Extracted data entries:
**********
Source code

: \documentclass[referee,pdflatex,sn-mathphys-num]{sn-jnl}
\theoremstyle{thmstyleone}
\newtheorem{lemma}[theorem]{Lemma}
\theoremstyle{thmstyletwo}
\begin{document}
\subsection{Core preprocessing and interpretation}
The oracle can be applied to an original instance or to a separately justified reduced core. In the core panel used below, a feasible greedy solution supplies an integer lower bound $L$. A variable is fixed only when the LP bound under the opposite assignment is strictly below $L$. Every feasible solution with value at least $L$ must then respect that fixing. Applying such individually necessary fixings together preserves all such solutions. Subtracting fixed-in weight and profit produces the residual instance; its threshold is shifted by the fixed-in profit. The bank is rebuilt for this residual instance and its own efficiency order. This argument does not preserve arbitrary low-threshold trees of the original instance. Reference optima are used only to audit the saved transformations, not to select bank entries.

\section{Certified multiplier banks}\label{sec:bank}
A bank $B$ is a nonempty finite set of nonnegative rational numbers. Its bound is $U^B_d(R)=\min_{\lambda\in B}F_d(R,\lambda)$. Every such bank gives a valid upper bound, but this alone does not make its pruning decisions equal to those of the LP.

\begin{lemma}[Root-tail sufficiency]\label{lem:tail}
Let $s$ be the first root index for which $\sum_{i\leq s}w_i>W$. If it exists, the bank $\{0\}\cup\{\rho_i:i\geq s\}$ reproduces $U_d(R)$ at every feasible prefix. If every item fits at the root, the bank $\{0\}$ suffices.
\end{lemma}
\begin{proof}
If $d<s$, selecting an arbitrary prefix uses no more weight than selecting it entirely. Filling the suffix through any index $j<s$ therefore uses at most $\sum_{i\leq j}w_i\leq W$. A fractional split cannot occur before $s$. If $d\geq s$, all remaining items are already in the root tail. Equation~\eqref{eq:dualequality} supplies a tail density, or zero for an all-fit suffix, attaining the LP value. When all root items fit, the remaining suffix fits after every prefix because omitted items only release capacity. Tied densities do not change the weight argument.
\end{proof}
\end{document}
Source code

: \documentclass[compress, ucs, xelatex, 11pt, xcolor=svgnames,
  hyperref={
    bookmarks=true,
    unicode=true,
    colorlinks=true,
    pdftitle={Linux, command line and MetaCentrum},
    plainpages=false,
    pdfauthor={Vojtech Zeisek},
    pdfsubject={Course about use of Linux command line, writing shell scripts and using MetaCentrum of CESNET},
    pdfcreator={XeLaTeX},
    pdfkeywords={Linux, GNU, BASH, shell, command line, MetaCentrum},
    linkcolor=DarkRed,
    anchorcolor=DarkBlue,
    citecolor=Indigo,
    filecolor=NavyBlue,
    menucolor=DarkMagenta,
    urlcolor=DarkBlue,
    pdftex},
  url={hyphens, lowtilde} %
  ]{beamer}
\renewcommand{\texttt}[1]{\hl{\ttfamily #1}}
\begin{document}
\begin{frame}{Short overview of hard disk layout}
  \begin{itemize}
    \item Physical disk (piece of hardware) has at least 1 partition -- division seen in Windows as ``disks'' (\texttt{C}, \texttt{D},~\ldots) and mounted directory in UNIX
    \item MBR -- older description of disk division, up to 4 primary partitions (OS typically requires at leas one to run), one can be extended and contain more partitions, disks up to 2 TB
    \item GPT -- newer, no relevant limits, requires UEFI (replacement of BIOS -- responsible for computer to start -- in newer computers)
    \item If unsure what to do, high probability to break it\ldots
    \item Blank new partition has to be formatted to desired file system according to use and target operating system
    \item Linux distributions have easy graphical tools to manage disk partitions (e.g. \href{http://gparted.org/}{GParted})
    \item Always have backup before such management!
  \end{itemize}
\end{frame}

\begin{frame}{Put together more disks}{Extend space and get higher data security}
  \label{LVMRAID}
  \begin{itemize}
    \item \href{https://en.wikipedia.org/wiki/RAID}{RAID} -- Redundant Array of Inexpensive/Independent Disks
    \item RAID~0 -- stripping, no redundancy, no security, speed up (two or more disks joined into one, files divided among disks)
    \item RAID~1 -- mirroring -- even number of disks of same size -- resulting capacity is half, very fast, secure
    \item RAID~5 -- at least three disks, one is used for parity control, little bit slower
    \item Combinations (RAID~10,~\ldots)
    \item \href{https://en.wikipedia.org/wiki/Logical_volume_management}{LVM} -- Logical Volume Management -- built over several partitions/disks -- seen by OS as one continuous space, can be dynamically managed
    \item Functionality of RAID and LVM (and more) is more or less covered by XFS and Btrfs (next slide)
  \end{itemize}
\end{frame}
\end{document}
**********
BRIEF: Copy out the lines above with "begin" in them.

ANSWER BOX:
\begin{document}
\begin{lemma}[Root-tail sufficiency]\label{lem:tail}
\begin{proof}
\begin{document}
\begin{frame}{Short overview of hard disk layout}
  \begin{itemize}
\begin{frame}{Put together more disks}{Extend space and get higher data security}
  \begin{itemize}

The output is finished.